# Exercise brief
Retrieve all lines below that have the string "importance".

# Data provided
========
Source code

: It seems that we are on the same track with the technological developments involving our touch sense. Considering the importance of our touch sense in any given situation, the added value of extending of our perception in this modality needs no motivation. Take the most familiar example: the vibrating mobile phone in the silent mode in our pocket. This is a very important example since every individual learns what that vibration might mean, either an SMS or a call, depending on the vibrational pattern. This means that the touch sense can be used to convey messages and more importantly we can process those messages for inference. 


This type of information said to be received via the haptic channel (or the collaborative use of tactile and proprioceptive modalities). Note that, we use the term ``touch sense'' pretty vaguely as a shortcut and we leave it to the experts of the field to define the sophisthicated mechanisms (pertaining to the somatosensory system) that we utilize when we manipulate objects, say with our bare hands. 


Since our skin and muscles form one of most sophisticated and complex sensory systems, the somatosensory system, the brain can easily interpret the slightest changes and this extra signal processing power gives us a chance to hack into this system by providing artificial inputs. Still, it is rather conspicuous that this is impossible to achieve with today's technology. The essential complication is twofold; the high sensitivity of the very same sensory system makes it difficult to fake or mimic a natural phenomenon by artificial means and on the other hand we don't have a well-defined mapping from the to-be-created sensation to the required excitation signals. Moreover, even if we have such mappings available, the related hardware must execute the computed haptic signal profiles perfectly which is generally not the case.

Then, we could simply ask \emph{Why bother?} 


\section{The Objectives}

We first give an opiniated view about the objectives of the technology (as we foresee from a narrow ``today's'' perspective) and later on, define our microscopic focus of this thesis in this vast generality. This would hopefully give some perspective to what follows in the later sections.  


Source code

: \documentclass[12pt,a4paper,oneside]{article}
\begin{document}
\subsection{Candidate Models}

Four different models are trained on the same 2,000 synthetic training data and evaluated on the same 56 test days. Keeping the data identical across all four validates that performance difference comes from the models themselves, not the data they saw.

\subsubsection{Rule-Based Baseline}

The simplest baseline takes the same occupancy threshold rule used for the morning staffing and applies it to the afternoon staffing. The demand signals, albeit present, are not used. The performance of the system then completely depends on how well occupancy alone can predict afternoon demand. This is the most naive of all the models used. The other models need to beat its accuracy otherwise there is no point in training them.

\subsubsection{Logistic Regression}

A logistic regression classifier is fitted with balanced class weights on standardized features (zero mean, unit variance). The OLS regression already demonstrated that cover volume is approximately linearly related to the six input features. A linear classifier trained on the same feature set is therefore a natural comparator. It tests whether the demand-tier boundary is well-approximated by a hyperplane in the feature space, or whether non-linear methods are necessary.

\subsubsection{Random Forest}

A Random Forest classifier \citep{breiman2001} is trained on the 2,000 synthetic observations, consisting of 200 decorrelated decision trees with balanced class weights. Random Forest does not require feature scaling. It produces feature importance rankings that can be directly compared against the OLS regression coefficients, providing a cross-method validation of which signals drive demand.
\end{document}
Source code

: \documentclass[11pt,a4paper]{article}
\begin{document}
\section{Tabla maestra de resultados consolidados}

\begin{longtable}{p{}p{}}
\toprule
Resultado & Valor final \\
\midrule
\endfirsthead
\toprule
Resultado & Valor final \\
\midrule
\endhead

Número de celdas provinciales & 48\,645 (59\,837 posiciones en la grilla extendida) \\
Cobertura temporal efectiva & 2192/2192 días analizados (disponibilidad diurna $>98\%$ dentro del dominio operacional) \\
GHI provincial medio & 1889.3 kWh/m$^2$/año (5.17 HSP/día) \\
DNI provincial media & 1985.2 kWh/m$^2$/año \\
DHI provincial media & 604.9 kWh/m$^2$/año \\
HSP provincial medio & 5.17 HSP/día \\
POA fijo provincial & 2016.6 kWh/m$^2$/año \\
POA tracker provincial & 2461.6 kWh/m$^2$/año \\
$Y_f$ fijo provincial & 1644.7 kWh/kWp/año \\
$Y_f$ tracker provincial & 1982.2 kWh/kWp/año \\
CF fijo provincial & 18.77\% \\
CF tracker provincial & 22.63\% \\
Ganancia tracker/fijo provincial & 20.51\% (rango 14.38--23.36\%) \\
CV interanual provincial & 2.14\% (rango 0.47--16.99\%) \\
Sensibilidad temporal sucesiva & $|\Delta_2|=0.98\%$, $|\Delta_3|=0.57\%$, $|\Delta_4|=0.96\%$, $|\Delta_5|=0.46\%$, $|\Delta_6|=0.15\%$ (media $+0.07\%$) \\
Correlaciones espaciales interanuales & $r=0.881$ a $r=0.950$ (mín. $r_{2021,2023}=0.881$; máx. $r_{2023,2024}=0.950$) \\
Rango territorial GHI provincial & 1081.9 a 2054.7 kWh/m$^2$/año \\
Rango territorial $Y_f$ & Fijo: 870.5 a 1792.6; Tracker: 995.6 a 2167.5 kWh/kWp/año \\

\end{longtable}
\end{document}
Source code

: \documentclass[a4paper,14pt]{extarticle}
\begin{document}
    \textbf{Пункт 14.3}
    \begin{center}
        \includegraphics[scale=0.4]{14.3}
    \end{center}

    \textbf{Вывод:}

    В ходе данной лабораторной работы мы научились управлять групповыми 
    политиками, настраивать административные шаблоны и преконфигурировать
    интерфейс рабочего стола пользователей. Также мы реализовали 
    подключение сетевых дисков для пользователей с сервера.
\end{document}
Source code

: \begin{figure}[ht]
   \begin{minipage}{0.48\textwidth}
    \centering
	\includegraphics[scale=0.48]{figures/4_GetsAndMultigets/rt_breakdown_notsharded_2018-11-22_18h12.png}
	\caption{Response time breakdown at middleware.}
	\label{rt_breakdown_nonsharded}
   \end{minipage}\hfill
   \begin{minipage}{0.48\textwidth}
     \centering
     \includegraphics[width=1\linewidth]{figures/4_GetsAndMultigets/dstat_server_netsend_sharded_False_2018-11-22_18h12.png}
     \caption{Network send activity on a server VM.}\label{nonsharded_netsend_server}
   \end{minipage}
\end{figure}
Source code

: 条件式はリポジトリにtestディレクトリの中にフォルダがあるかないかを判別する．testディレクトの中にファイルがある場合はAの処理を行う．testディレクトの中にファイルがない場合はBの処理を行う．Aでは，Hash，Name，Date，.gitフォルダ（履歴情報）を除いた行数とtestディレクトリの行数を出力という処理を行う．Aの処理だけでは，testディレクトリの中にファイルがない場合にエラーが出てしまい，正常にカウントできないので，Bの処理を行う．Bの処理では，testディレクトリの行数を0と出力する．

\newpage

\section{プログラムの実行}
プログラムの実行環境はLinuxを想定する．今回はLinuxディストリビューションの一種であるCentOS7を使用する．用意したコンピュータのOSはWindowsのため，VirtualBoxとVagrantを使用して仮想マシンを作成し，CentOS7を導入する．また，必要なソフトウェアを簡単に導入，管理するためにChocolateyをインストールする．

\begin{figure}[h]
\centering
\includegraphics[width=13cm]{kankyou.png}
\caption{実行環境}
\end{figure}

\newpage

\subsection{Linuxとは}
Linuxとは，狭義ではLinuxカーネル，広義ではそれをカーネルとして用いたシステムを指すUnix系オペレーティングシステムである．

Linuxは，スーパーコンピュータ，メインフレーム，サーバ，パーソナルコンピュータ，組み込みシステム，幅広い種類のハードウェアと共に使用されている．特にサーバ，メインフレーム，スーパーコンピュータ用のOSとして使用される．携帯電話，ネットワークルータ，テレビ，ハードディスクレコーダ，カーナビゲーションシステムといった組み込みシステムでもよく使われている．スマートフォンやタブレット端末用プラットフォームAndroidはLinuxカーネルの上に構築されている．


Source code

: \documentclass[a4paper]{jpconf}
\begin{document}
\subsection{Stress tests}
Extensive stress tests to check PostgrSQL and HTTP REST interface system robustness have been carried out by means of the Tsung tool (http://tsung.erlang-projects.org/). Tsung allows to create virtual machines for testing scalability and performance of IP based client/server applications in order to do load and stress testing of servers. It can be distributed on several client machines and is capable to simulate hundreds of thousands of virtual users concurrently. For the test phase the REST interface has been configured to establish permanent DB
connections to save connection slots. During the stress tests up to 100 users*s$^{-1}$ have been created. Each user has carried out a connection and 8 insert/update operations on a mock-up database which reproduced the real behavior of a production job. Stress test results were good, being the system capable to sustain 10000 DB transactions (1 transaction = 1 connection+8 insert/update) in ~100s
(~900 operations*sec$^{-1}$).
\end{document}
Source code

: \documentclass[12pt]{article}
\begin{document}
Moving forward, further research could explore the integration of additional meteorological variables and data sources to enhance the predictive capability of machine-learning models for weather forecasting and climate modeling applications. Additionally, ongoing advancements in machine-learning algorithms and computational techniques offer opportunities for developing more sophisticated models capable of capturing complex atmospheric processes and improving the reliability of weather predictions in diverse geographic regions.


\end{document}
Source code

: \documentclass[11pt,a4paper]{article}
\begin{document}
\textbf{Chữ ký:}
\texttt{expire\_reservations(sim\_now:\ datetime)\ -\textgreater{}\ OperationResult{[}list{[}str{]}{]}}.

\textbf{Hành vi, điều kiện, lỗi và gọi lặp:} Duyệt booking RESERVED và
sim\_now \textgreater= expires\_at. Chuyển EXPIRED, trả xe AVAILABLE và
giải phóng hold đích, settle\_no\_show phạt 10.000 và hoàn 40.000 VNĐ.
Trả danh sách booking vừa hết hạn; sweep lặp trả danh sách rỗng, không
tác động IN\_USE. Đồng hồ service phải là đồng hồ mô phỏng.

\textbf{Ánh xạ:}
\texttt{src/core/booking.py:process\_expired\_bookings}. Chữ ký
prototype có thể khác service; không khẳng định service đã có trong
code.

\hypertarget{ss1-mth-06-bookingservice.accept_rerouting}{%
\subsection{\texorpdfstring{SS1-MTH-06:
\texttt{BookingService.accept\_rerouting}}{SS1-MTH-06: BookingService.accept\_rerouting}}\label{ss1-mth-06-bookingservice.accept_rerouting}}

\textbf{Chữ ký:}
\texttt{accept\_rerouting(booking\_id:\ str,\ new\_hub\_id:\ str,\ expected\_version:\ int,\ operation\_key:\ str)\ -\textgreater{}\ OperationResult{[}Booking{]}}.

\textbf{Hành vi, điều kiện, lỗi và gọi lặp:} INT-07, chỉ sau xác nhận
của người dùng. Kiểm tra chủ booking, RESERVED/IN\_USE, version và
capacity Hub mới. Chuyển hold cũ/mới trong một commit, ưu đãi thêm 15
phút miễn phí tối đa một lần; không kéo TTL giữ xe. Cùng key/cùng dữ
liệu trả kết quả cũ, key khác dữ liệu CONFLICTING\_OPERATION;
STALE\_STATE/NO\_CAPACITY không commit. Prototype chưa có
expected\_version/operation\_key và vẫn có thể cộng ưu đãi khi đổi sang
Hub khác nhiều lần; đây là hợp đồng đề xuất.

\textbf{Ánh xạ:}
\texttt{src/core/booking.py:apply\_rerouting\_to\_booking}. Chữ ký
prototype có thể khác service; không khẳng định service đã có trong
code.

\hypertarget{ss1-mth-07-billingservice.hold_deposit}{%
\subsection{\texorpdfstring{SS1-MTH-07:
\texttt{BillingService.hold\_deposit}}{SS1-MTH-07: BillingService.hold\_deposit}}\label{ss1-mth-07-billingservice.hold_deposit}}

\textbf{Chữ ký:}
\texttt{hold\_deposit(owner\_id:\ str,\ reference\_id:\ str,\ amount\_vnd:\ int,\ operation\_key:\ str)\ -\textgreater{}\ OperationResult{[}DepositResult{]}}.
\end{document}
========
# Response below
: It seems that we are on the same track with the technological developments involving our touch sense. Considering the importance of our touch sense in any given situation, the added value of extending of our perception in this modality needs no motivation. Take the most familiar example: the vibrating mobile phone in the silent mode in our pocket. This is a very important example since every individual learns what that vibration might mean, either an SMS or a call, depending on the vibrational pattern. This means that the touch sense can be used to convey messages and more importantly we can process those messages for inference. 
A Random Forest classifier \citep{breiman2001} is trained on the 2,000 synthetic observations, consisting of 200 decorrelated decision trees with balanced class weights. Random Forest does not require feature scaling. It produces feature importance rankings that can be directly compared against the OLS regression coefficients, providing a cross-method validation of which signals drive demand.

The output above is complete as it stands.